There are many seasonal patterns in the US market. For example holiday effects, the end of month effect, the first day of month, and, of course, the ‘Sell in May and go away’ strategy. However, there is also a investing only in winter seasonality.
However, today we will be looking at a variation of the ‘Sell in May and go away’ seasonal pattern using International stock ETFs. The question we asked ourselves is: Does the stock market perform best during winter?
In this article we are going to look at another way to look at the ‘Sell in may and go away’ pattern, develop a seasonal trading strategy and backtest the idea.
Seasonalities in International stock ETFs
There is a pretty popular seasonality pattern in the market called ‘sell in May and go away’ (until October). As you probably know, the performance during these months tends to be lower than in the period from November till April.
Given that the period between May and October corresponds primarily to summer in the US we thought about backtesting the performance of avoiding investing in countries when it is summer and only invest during winter.
This means that instead of selling and holding cash, during May till October we would invest in countries where it is not summer, unlike the US, such as Australia and Latin America.
One of the reasons why this might work is because investors and money managers are on vacations or not working so hard during the months of the summer (?), hence the activity is lower. However, is hypothesis true? The only way to answer this is to create a strategy and do a backtest.
Investing only in Winter – trading rules
The trading rules of this strategy are pretty simple:
- From November until April we invest in countries where it is winter such as the United States, Japan and Europe.
- From May until October we invest in countries where it is winter such as Australia, South Africa and Latin America.
Investing only in the Winter – backtest
We create two portfolios, both equally weighted:
- The first one, the ‘North Portfolio’, includes the SPY, EWJ and VGK.
- The other one, the ‘South Portfolio’, is composed of ILF, EWA, and EZA.
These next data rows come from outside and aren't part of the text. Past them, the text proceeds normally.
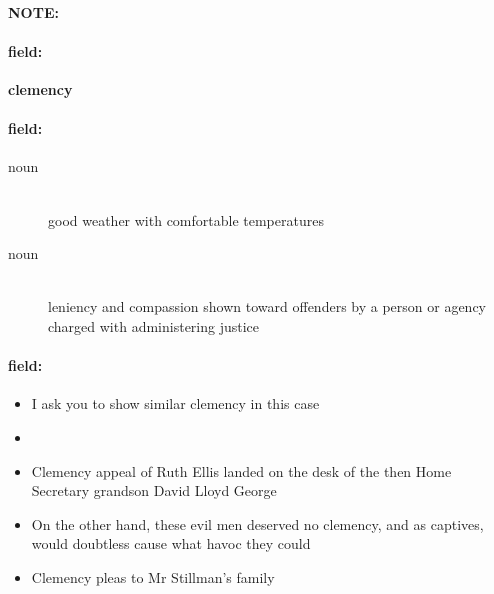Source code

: \documentclass[12pt]{article}
\newenvironment{note}{\paragraph{NOTE:}}{}
\newenvironment{field}{\paragraph{field:}}{}
\begin{document}
\begin{note}
\begin{field}
\textbf{\large clemency}
\end{field}


\begin{field}
\begin{description}
\item[noun] \hfill \\ 
good weather with comfortable temperatures

\item[noun] \hfill \\ 
leniency and compassion shown toward offenders by a person or agency charged with administering justice

\end{description}
\end{field}

\begin{field}
\begin{itemize}
\item I ask you to show similar clemency in this case
\item 
\item Clemency appeal of Ruth Ellis landed on the desk of the then Home Secretary grandson David Lloyd George
\item On the other hand, these evil men deserved no clemency, and as captives, would doubtless cause what havoc they could
\item Clemency pleas to Mr Stillman's family
\end{itemize}
\end{field}
\end{note}
\end{document}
We started the backtest in 2005. The data is adjusted for dividends. Here is the equity curve:
Here are some metrics and performance statistics:
- CAGR is 4.01% (SPY buy and hold is 9.19%)
- Maximum drawdown is 64.34%
- Standard deviation is 25.14 (SPY is 19.50)
The strategy did not perform as we would have expected. It turns out, the ‘Sell in may and go away’ isn’t about summer or winter, it’s about the actual period between the months May and October.
Moreover, there is much research and papers that confirms the existence of this pattern not only in the US, but also in other equity markets around the world.
Consider the following table. It shows the average monthly return in the May-October period and the November-April period.
In all ETFs the ‘Sell in May and go away’ pattern confirms itself.
Investing only in the Winter – conclusion
To sum up, there is no summer or winter effect in stocks.
We backtested a trading strategy where we invested only when it’s winter, meaning we rotated between two portfolios composed of ETFs of two different parts of the world, and it didn’t work well. Also, we confirm that the ‘Sell in May and go away’ pattern works not only in the US, but also internationally.